So, what the interface IAccountBillViewModel and the class AccountBillViewModel really do, is to nail down the generic type parameter AccountBillGroup.

Now, in the class AccountBillViewModel the methods are implemented with all the Ts substiuted by AccountBillGroup

public virtual Task<AccountBillGroup> Insert(AccountBillGroup t)
{
    return Task.FromResult<AccountBillGroup>(default);
}

You don't see this implementation which is done automatically in the background, but IntelliSense will show you the signatures of these methods with this substitution applied.

The T in class AccountBillViewModel<T> is unrelated to the T in the interface and introduces a new type parameter which remains unused in your implementation. Therefore, e.g., AccountBillViewModel<int> would still implement BaseViewModel<AccountBillGroup>! T is not only obsolete, it is misleading and wrong.


Since there was only code signatures and no implementations of any code in the abstract class ...

This is a wrong statement. The abstract class does implement the properties and the methods. If it wouldn't, these members would have to be marked as abstract.

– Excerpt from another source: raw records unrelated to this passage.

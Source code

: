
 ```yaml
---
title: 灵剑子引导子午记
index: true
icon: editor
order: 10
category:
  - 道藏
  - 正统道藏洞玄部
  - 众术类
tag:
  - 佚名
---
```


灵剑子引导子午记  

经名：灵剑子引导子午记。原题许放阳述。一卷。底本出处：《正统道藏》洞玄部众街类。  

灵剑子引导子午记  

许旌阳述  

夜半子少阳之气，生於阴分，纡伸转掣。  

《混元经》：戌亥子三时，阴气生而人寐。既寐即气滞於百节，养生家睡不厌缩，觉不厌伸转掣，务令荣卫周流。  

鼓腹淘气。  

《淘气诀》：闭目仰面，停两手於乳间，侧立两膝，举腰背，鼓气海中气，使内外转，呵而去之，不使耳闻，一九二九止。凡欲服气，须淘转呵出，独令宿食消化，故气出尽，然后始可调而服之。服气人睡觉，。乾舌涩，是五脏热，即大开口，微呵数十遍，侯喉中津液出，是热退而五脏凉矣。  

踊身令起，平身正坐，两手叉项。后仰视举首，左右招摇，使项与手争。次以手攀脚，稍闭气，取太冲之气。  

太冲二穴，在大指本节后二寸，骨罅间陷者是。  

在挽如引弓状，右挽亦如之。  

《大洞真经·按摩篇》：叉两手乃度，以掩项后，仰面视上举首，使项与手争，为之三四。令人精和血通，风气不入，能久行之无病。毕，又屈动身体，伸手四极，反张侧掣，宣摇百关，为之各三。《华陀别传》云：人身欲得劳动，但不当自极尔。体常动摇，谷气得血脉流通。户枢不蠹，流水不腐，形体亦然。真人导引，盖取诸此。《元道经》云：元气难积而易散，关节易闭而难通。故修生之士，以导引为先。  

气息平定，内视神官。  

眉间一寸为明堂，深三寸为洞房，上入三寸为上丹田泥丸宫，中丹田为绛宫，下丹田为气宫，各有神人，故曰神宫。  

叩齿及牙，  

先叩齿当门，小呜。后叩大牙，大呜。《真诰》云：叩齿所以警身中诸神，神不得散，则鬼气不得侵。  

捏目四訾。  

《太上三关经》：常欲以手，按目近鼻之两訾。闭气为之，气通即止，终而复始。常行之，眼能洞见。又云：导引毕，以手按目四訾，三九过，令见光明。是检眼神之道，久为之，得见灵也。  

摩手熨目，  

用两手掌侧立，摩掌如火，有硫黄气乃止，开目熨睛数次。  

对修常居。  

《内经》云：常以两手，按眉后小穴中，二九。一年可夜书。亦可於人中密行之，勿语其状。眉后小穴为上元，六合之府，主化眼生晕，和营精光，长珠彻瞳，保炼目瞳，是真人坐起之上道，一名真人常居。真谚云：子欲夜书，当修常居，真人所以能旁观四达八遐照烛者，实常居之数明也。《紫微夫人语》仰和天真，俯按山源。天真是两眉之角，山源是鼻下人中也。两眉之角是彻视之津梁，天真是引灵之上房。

public abstract class BaseViewModel<T> : IBaseViewModel<T>, IDisposable
{
    public abstract string Message { get; set; }

    public abstract Task Init();

    ...
}

The properties are implemented as auto-properties. This means that the compiler is providing the implementation.

// In a class this ...
public string Message { get; set; }

// ...is equivalent to
private string _message;
public string Message {
    get { return _message; }
    set { _message = value; }
}

Some of the methods have an empty body. This does not mean that they are not implemented. It means that the implementation consists of doing nothing. E.g. it makes sense to implement void Dispose() with an empty body, when there is nothing to be disposed.